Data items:

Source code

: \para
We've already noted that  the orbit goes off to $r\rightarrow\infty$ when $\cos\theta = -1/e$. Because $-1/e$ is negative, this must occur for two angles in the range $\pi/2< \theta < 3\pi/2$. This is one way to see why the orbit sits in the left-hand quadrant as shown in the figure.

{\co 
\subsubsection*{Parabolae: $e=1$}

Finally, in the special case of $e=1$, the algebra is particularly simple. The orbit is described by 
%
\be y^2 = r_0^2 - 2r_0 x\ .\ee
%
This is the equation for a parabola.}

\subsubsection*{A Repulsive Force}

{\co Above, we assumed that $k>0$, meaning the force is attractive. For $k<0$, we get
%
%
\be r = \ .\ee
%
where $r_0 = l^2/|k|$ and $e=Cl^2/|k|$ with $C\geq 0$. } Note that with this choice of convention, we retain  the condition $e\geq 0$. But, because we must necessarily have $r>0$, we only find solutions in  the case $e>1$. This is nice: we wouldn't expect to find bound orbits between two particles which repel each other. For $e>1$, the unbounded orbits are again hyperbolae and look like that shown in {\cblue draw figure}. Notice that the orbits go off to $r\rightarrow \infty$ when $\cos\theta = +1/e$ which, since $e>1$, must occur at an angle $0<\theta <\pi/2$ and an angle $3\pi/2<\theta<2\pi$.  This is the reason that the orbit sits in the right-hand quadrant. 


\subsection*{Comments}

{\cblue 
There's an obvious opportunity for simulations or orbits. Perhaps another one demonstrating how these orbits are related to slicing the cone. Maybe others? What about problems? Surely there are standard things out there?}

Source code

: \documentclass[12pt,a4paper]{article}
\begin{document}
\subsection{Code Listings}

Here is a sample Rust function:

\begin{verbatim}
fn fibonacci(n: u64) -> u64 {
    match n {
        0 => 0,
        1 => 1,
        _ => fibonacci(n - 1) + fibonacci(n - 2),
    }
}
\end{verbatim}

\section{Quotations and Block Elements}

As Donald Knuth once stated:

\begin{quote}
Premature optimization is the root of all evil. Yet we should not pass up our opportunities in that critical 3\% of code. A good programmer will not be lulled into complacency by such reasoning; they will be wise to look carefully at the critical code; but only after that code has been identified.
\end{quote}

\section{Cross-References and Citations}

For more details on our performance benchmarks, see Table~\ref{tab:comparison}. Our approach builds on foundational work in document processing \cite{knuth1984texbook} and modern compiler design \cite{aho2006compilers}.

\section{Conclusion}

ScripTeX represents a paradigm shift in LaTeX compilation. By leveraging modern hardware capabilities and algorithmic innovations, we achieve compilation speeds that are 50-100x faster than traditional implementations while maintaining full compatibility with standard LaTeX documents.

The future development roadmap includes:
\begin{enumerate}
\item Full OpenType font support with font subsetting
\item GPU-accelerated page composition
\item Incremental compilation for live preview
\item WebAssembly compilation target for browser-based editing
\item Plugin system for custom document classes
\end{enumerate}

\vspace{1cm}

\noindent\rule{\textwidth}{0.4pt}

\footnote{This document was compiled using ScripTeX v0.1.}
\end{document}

> TASK GOAL
Retype the lines above, keeping every character.

> OUTPUT OF THE TASK
Source code

: \para
We've already noted that  the orbit goes off to $r\rightarrow\infty$ when $\cos\theta = -1/e$. Because $-1/e$ is negative, this must occur for two angles in the range $\pi/2< \theta < 3\pi/2$. This is one way to see why the orbit sits in the left-hand quadrant as shown in the figure.

{\co 
\subsubsection*{Parabolae: $e=1$}

Finally, in the special case of $e=1$, the algebra is particularly simple. The orbit is described by 
%
\be y^2 = r_0^2 - 2r_0 x\ .\ee
%
This is the equation for a parabola.}

\subsubsection*{A Repulsive Force}

{\co Above, we assumed that $k>0$, meaning the force is attractive. For $k<0$, we get
%
%
\be r = \ .\ee
%
where $r_0 = l^2/|k|$ and $e=Cl^2/|k|$ with $C\geq 0$. } Note that with this choice of convention, we retain  the condition $e\geq 0$. But, because we must necessarily have $r>0$, we only find solutions in  the case $e>1$. This is nice: we wouldn't expect to find bound orbits between two particles which repel each other. For $e>1$, the unbounded orbits are again hyperbolae and look like that shown in {\cblue draw figure}. Notice that the orbits go off to $r\rightarrow \infty$ when $\cos\theta = +1/e$ which, since $e>1$, must occur at an angle $0<\theta <\pi/2$ and an angle $3\pi/2<\theta<2\pi$.  This is the reason that the orbit sits in the right-hand quadrant. 


\subsection*{Comments}

{\cblue 
There's an obvious opportunity for simulations or orbits. Perhaps another one demonstrating how these orbits are related to slicing the cone. Maybe others? What about problems? Surely there are standard things out there?}

Source code

: \documentclass[12pt,a4paper]{article}
\begin{document}
\subsection{Code Listings}

Here is a sample Rust function:

\begin{verbatim}
fn fibonacci(n: u64) -> u64 {
    match n {
        0 => 0,
        1 => 1,
        _ => fibonacci(n - 1) + fibonacci(n - 2),
    }
}
\end{verbatim}

\section{Quotations and Block Elements}

As Donald Knuth once stated:

\begin{quote}
Premature optimization is the root of all evil. Yet we should not pass up our opportunities in that critical 3\% of code. A good programmer will not be lulled into complacency by such reasoning; they will be wise to look carefully at the critical code; but only after that code has been identified.
\end{quote}

\section{Cross-References and Citations}

For more details on our performance benchmarks, see Table~\ref{tab:comparison}. Our approach builds on foundational work in document processing \cite{knuth1984texbook} and modern compiler design \cite{aho2006compilers}.

\section{Conclusion}

ScripTeX represents a paradigm shift in LaTeX compilation. By leveraging modern hardware capabilities and algorithmic innovations, we achieve compilation speeds that are 50-100x faster than traditional implementations while maintaining full compatibility with standard LaTeX documents.

The future development roadmap includes:
\begin{enumerate}
\item Full OpenType font support with font subsetting
\item GPU-accelerated page composition
\item Incremental compilation for live preview
\item WebAssembly compilation target for browser-based editing
\item Plugin system for custom document classes
\end{enumerate}

\vspace{1cm}

\noindent\rule{\textwidth}{0.4pt}

\footnote{This document was compiled using ScripTeX v0.1.}
\end{document}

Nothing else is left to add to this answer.